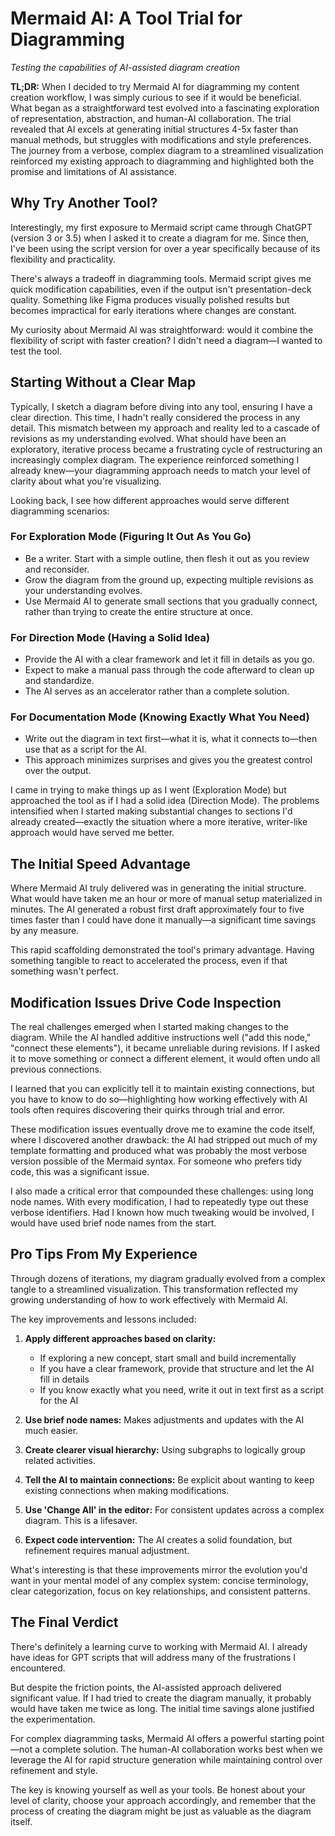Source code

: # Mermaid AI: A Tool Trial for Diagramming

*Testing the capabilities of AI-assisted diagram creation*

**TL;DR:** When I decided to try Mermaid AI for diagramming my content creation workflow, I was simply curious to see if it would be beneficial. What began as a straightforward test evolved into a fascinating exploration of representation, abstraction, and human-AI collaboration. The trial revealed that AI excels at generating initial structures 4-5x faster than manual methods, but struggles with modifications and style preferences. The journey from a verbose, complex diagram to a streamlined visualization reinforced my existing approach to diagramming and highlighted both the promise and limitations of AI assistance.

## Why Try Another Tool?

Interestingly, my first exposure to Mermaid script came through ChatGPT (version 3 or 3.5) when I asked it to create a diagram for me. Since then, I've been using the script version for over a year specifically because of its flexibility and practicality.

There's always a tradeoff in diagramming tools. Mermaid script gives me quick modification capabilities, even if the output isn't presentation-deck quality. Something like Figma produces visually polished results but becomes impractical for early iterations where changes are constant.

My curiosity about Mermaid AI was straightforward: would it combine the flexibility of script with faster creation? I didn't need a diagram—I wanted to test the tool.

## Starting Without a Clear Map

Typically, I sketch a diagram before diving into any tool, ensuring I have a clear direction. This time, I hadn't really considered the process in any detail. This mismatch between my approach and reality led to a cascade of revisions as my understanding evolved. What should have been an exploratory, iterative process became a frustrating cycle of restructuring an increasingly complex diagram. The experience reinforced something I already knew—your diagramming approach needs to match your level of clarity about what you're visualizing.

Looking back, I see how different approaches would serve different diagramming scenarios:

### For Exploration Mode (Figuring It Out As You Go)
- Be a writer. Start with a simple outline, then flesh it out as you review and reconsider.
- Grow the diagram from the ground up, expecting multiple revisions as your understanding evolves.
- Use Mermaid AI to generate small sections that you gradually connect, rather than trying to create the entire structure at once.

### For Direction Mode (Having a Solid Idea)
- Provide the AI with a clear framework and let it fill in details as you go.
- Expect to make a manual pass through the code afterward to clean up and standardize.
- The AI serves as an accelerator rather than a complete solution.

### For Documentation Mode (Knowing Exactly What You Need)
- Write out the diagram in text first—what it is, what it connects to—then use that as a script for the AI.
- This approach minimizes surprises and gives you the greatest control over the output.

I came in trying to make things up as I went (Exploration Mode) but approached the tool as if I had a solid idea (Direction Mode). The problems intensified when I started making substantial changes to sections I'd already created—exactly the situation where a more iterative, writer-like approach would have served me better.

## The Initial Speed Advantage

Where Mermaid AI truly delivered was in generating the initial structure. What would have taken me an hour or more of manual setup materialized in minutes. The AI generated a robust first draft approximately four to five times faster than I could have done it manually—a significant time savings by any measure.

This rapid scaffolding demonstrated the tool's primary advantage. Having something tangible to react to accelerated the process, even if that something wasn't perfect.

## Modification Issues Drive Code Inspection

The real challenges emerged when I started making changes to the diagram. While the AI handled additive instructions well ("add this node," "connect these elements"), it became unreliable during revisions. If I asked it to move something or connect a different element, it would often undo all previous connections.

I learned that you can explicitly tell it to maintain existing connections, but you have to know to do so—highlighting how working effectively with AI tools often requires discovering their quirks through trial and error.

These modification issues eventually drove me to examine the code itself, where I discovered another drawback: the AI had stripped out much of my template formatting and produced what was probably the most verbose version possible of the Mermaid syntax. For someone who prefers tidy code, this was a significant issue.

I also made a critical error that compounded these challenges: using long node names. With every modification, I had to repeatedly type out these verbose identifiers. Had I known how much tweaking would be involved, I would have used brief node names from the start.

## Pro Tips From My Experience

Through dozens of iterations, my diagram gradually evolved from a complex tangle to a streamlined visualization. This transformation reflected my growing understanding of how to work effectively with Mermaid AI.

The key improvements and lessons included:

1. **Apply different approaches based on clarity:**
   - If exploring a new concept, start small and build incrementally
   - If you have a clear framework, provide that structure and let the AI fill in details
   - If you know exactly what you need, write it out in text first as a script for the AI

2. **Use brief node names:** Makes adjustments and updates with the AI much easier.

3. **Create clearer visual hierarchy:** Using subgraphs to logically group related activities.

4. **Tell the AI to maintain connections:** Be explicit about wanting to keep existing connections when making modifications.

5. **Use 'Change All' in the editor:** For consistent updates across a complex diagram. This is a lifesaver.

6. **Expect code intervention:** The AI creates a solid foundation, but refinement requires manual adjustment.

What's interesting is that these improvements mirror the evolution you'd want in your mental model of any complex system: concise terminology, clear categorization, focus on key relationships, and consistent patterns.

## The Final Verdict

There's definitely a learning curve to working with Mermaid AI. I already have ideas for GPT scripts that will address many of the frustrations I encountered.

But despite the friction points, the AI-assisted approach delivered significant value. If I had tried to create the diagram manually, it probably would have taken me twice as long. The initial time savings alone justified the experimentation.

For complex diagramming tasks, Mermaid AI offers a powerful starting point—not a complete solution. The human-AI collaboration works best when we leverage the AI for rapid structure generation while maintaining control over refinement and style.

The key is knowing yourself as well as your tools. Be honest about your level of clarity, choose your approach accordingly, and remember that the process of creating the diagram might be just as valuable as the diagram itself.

--

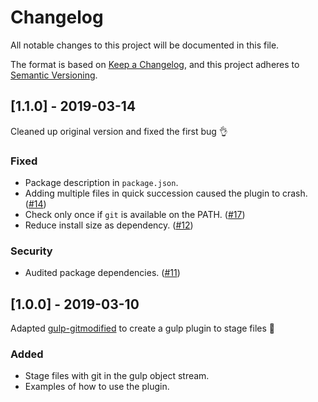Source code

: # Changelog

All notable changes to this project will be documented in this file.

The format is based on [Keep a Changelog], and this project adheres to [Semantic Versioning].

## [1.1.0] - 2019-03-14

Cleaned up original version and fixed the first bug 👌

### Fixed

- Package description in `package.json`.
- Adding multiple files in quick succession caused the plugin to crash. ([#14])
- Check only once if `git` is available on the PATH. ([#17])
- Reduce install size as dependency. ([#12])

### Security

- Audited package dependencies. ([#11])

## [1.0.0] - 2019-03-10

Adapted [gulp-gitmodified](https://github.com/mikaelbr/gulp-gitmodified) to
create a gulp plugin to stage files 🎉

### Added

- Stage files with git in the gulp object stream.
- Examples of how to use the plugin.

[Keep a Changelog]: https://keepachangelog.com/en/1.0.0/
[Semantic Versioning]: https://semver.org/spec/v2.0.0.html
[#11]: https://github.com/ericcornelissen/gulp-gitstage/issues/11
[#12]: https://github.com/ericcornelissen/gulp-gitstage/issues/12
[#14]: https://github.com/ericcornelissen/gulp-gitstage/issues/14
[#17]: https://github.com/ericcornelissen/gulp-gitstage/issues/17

WHAT IS EXPECTED> Look back at the data above. Transcribe exactly the lines starting at the line that contains "## Why Try Another Tool?" and ending at the line that contains "## Starting Without a Clear Map".

ANSWER BELOW>
## Why Try Another Tool?

Interestingly, my first exposure to Mermaid script came through ChatGPT (version 3 or 3.5) when I asked it to create a diagram for me. Since then, I've been using the script version for over a year specifically because of its flexibility and practicality.

There's always a tradeoff in diagramming tools. Mermaid script gives me quick modification capabilities, even if the output isn't presentation-deck quality. Something like Figma produces visually polished results but becomes impractical for early iterations where changes are constant.

My curiosity about Mermaid AI was straightforward: would it combine the flexibility of script with faster creation? I didn't need a diagram—I wanted to test the tool.

## Starting Without a Clear Map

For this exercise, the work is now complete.